##### DATA EXCERPTS #####
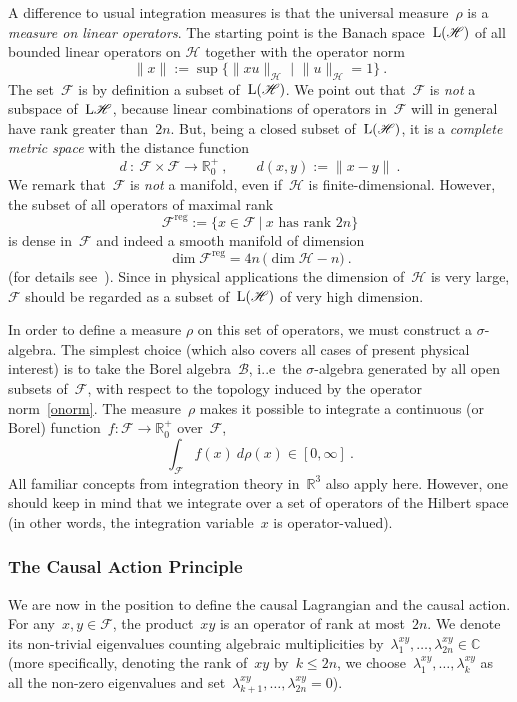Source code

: \documentclass[reqno,11pt]{amsart}
\numberwithin{equation}{section}
\newcommand{\C}{\mathbb{C}}
\newcommand{\R}{\mathbb{R}}
\newcommand{\1}{\mbox{\rm 1 \hspace{-1.05 em} 1}}
\renewcommand{\H}{\mathscr{H}}
\newcommand{\F}{{\mathscr{F}}}
\newcommand{\Lin}{\text{\rm{L}}}
\begin{document}
A difference to usual integration measures is that the universal measure~$\rho$ is a {\em{measure on linear operators}}.
The starting point is the Banach space~$\Lin(\H)$ of all bounded linear operators on $\H$ together with the operator norm
\begin{equation} \label{onorm}
\|x\|:=\sup\big\{\|xu\|_\H\,\,\big|\,\,\|u\|_\H=1\big\} \:.
\end{equation}
The set~$\F$ is by definition a subset of~$\Lin(\H)$. We point out that~$\F$ is {\em{not}} a subspace
of~$\Lin{\H}$, because linear combinations of operators in~$\F$ will in general have rank
greater than~$2n$. But, being a closed subset of~$\Lin(\H)$, it is a {\em{complete metric space}} with the
distance function
\[ d \::\: \F \times \F \rightarrow \R^+_0 \:,\qquad d(x,y) := \|x-y\|\:. \]
We remark that~$\F$ is {\em{not}} a manifold, even if~$\H$ is finite-dimensional.
However, the subset of all operators of maximal rank
\[ \F^\text{reg} := \big\{ x \in \F \:\big|\: \text{$x$ has rank $2n$} \big\} \]
is dense in~$\F$ and indeed a smooth manifold of dimension
\[ \dim \F^{\text{reg}} = 4n\, \big( \dim \H - n \big) \:. \]
(for details see~\cite[Proposition~2.4.4]{intro}). Since in physical applications the dimension of~$\H$
is very large, $\F$ should be regarded as a subset of~$\Lin(\H)$ of very high dimension.

In order to define a measure $\rho$ on this set of operators, we must construct a $\sigma$-algebra.
The simplest choice (which also covers all cases of present physical interest) is to take the Borel algebra~${\mathcal{B}}$,
i..e\ the $\sigma$-algebra generated by all open subsets of~$\F$, with respect to the topology induced by the
operator norm~\eqref{onorm}.  The measure~$\rho$ makes it possible to integrate
a continuous (or Borel) function~$f : \F \rightarrow \R^+_0$ over~$\F$,
\[ \int_\F f(x)\: d\rho(x) \in [0, \infty] \:. \]
All familiar concepts from integration theory in~$\R^3$ also apply here. However, one should keep in mind
that we integrate over a set of operators of the Hilbert space
(in other words, the integration variable~$x$ is operator-valued).

\subsubsection{The Causal Action Principle} \label{seccap}
We are now in the position to define the causal Lagrangian and the causal action.
For any~$x, y \in \F$, the product~$x y$ is an operator
of rank at most~$2n$. We denote its non-trivial eigenvalues counting algebraic multiplicities
by~$\lambda^{xy}_1, \ldots, \lambda^{xy}_{2n} \in \C$
(more specifically,
denoting the rank of~$xy$ by~$k \leq 2n$, we choose~$\lambda^{xy}_1, \ldots, \lambda^{xy}_{k}$ as all
the non-zero eigenvalues and set~$\lambda^{xy}_{k+1}, \ldots, \lambda^{xy}_{2n}=0$).
\end{document}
#####
:: WHAT TO DO ::
The answer must consist of each line from the data that includes the string "text".

:: YOUR SOLUTION ::
\newcommand{\Lin}{\text{\rm{L}}}
\[ \F^\text{reg} := \big\{ x \in \F \:\big|\: \text{$x$ has rank $2n$} \big\} \]
\[ \dim \F^{\text{reg}} = 4n\, \big( \dim \H - n \big) \:. \]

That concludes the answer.